_Activity_: Starting at the line containing "Sync Entry Outlook**|" and ending at the line containing "향상은 얼마나 걸리나요?**", transcribe the listing below exactly. Keep both end lines, skip the pictures, and copy nothing else.

==== Material provided

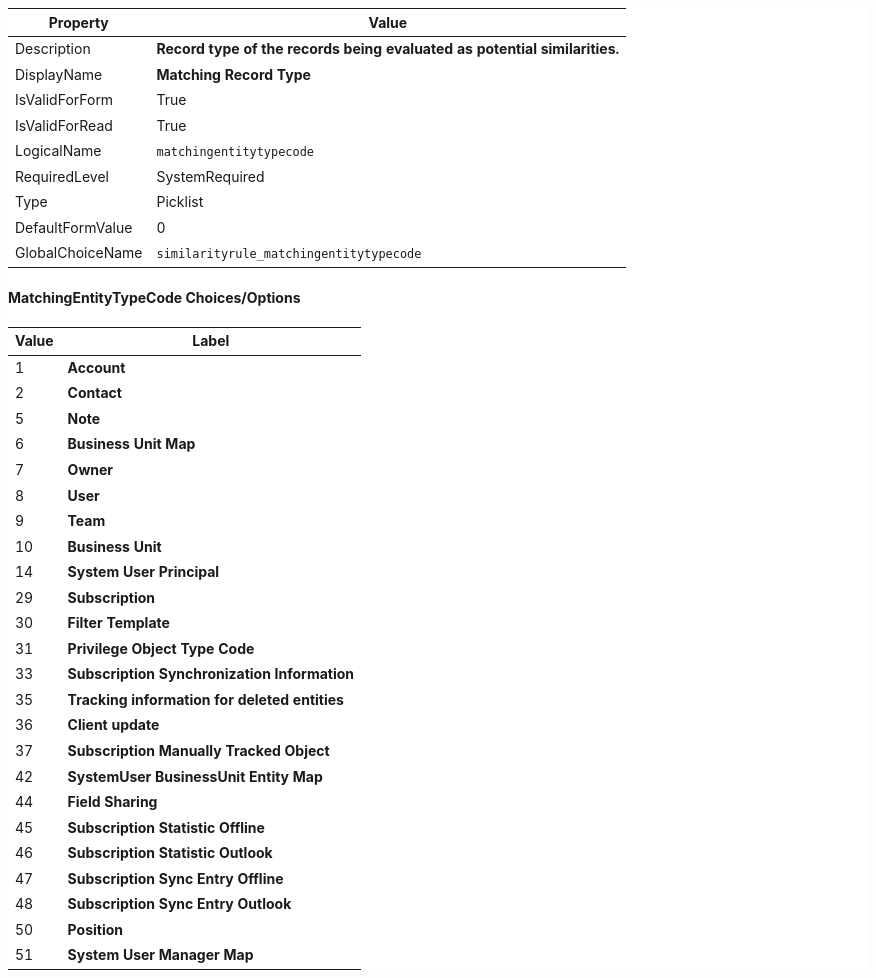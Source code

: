 |Property|Value|
|---|---|
|Description|**Record type of the records being evaluated as potential similarities.**|
|DisplayName|**Matching Record Type**|
|IsValidForForm|True|
|IsValidForRead|True|
|LogicalName|`matchingentitytypecode`|
|RequiredLevel|SystemRequired|
|Type|Picklist|
|DefaultFormValue|0|
|GlobalChoiceName|`similarityrule_matchingentitytypecode`|

#### MatchingEntityTypeCode Choices/Options

|Value|Label|
|---|---|
|1|**Account**|
|2|**Contact**|
|5|**Note**|
|6|**Business Unit Map**|
|7|**Owner**|
|8|**User**|
|9|**Team**|
|10|**Business Unit**|
|14|**System User Principal**|
|29|**Subscription**|
|30|**Filter Template**|
|31|**Privilege Object Type Code**|
|33|**Subscription Synchronization Information**|
|35|**Tracking information for deleted entities**|
|36|**Client update**|
|37|**Subscription Manually Tracked Object**|
|42|**SystemUser BusinessUnit Entity Map**|
|44|**Field Sharing**|
|45|**Subscription Statistic Offline**|
|46|**Subscription Statistic Outlook**|
|47|**Subscription Sync Entry Offline**|
|48|**Subscription Sync Entry Outlook**|
|50|**Position**|
|51|**System User Manager Map**|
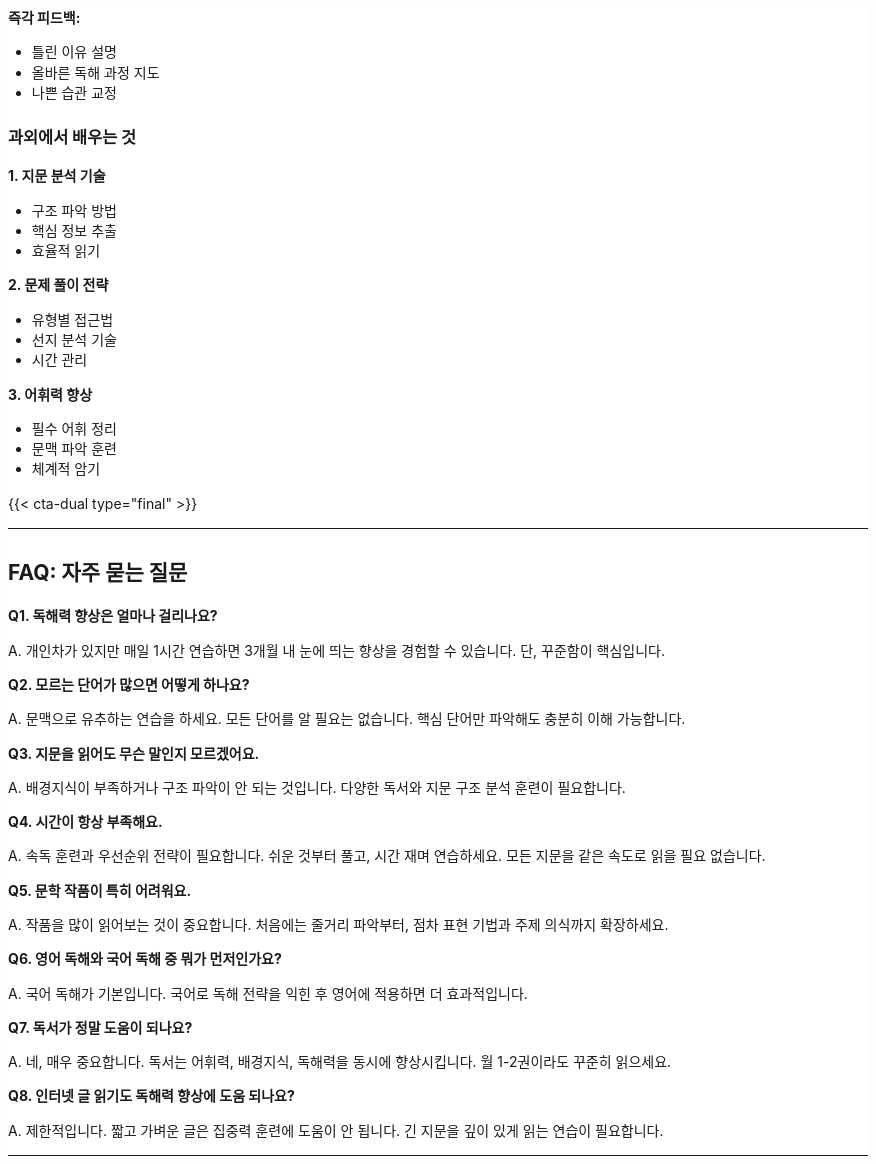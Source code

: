 **즉각 피드백:**
- 틀린 이유 설명
- 올바른 독해 과정 지도
- 나쁜 습관 교정

### 과외에서 배우는 것

**1. 지문 분석 기술**
- 구조 파악 방법
- 핵심 정보 추출
- 효율적 읽기

**2. 문제 풀이 전략**
- 유형별 접근법
- 선지 분석 기술
- 시간 관리

**3. 어휘력 향상**
- 필수 어휘 정리
- 문맥 파악 훈련
- 체계적 암기

{{< cta-dual type="final" >}}

---

## FAQ: 자주 묻는 질문

**Q1. 독해력 향상은 얼마나 걸리나요?**

A. 개인차가 있지만 매일 1시간 연습하면 3개월 내 눈에 띄는 향상을 경험할 수 있습니다. 단, 꾸준함이 핵심입니다.

**Q2. 모르는 단어가 많으면 어떻게 하나요?**

A. 문맥으로 유추하는 연습을 하세요. 모든 단어를 알 필요는 없습니다. 핵심 단어만 파악해도 충분히 이해 가능합니다.

**Q3. 지문을 읽어도 무슨 말인지 모르겠어요.**

A. 배경지식이 부족하거나 구조 파악이 안 되는 것입니다. 다양한 독서와 지문 구조 분석 훈련이 필요합니다.

**Q4. 시간이 항상 부족해요.**

A. 속독 훈련과 우선순위 전략이 필요합니다. 쉬운 것부터 풀고, 시간 재며 연습하세요. 모든 지문을 같은 속도로 읽을 필요 없습니다.

**Q5. 문학 작품이 특히 어려워요.**

A. 작품을 많이 읽어보는 것이 중요합니다. 처음에는 줄거리 파악부터, 점차 표현 기법과 주제 의식까지 확장하세요.

**Q6. 영어 독해와 국어 독해 중 뭐가 먼저인가요?**

A. 국어 독해가 기본입니다. 국어로 독해 전략을 익힌 후 영어에 적용하면 더 효과적입니다.

**Q7. 독서가 정말 도움이 되나요?**

A. 네, 매우 중요합니다. 독서는 어휘력, 배경지식, 독해력을 동시에 향상시킵니다. 월 1-2권이라도 꾸준히 읽으세요.

**Q8. 인터넷 글 읽기도 독해력 향상에 도움 되나요?**

A. 제한적입니다. 짧고 가벼운 글은 집중력 훈련에 도움이 안 됩니다. 긴 지문을 깊이 있게 읽는 연습이 필요합니다.

---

========

_Your response_:
|48|**Subscription Sync Entry Outlook**|
|50|**Position**|
|51|**System User Manager Map**|
Source code

: **즉각 피드백:**
- 틀린 이유 설명
- 올바른 독해 과정 지도
- 나쁜 습관 교정

### 과외에서 배우는 것

**1. 지문 분석 기술**
- 구조 파악 방법
- 핵심 정보 추출
- 효율적 읽기

**2. 문제 풀이 전략**
- 유형별 접근법
- 선지 분석 기술
- 시간 관리

**3. 어휘력 향상**
- 필수 어휘 정리
- 문맥 파악 훈련
- 체계적 암기

{{< cta-dual type="final" >}}

---

## FAQ: 자주 묻는 질문

**Q1. 독해력 향상은 얼마나 걸리나요?**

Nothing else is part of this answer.